By Sean Moriarty

 

There are no plans to fence Killarney National Park for deer management purposes, Minister for Culture, Heritage and the Gaeltacht Josepha Madigan has said.

 

Earlier this month, a deputation of concerned residents from the Ballydowney and Fossa areas highlighted their concerns to local representatives at a Killarney Municipal District meeting.

 

They were concerned on the number of accidents involving deer, including fatalities, and wanted local and national politicians to immediately act as they feared even more lives would be lost.

 

Last week, Independent TD Michael Healy-Rae raised their concerns in the Dáil – but Minister Madigan told him that a fence surrounding the National Park was not an option.

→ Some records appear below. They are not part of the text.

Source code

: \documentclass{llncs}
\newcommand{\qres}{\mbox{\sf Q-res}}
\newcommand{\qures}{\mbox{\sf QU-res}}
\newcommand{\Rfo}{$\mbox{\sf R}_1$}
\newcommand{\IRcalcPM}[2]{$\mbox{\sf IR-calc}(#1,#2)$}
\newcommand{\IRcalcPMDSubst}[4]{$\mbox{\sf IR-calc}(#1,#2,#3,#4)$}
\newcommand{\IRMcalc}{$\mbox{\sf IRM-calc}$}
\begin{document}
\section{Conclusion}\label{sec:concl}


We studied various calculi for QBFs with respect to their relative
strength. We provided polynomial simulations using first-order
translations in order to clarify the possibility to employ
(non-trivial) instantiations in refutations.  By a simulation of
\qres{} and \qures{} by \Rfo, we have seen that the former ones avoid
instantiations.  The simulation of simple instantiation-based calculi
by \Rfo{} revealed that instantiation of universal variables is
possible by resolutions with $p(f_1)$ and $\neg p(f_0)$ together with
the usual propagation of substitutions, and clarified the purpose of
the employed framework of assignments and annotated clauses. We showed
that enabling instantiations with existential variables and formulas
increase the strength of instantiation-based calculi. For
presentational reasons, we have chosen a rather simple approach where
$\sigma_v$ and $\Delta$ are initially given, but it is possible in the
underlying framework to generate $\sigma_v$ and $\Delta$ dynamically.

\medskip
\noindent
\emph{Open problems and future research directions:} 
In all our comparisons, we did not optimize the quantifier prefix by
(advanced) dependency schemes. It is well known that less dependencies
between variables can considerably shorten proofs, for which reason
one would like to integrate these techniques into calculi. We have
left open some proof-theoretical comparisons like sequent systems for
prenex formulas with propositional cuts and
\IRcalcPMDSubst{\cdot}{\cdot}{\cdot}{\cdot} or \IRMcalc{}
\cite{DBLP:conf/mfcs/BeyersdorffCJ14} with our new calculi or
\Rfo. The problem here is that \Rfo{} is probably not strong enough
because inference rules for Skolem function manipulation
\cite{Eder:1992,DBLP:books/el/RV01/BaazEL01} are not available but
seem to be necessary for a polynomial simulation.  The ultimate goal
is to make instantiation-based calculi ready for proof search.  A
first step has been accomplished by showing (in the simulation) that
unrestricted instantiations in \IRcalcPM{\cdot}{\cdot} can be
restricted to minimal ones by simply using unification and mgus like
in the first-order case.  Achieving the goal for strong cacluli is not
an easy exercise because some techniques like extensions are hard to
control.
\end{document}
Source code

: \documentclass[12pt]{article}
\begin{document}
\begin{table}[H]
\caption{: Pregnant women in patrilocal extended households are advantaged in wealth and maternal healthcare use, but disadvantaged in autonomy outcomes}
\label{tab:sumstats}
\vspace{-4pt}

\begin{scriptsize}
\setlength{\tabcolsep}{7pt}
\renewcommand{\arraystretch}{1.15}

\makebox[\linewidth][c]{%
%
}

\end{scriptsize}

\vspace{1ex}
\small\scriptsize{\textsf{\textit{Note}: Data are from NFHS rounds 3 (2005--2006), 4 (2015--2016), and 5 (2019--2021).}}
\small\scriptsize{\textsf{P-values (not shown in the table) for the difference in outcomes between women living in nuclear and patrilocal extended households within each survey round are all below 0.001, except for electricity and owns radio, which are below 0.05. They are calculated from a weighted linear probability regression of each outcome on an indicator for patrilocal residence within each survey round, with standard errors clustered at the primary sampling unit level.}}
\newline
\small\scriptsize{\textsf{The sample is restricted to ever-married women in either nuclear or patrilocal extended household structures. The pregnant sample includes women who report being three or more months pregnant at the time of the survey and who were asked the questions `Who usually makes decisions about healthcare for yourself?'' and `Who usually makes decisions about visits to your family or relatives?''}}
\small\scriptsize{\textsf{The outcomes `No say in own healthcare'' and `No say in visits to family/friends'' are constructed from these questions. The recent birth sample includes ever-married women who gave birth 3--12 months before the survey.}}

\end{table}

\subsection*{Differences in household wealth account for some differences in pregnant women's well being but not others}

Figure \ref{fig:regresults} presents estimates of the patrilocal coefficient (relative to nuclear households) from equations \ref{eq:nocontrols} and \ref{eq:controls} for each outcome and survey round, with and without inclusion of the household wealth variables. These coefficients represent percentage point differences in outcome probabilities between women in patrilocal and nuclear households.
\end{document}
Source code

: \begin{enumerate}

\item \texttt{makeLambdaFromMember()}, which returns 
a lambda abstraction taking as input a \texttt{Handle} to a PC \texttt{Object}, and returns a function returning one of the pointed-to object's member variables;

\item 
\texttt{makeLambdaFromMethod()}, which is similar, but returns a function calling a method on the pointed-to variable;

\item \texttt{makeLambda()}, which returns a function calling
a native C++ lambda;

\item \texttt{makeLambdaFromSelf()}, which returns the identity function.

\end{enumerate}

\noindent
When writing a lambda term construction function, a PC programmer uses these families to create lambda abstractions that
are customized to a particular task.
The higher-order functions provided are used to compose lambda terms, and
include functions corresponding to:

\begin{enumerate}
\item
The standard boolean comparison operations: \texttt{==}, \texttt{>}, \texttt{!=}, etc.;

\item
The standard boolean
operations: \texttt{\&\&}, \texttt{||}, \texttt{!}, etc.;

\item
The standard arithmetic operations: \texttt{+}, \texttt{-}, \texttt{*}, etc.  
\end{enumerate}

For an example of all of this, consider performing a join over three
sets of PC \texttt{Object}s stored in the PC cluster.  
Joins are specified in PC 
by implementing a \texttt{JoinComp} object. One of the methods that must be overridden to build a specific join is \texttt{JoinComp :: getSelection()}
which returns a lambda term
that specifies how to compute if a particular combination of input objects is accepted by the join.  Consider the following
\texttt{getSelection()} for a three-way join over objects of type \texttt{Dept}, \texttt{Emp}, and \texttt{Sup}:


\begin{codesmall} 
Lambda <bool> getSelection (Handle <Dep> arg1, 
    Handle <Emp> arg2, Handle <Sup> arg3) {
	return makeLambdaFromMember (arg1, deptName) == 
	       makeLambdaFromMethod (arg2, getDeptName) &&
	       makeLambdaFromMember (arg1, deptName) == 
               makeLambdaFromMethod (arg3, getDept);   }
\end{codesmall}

“Fencing is simply not a viable solution and would not achieve the desired results for a number of reasons,” she said. “Firstly, the presence of the species is not confined to the National Parks and consequently fencing of these properties would serve no practical purpose in terms of wild deer control or management. The erection of a fence this size could impact on the sensitive habitats within the park.

“Secondly, the park is over 10,000ha in size, including some rugged terrain. Fencing this area would be an enormous task that is unlikely to result in the desired objective. Thirdly, some smaller animals are capable of going under fencing that is eight inches off the ground, while others are capable of knocking down fences. 

“Finally, the erection of a fence this size could also impact on the sensitive habitats within the park.”

 

Minister Madigan added that her department manages an annual cull in the Park and that last year’s cull totalled 272 animals, an increase of 32 over the previous 2017-2018 cull. The 2019-2020 season is just underway.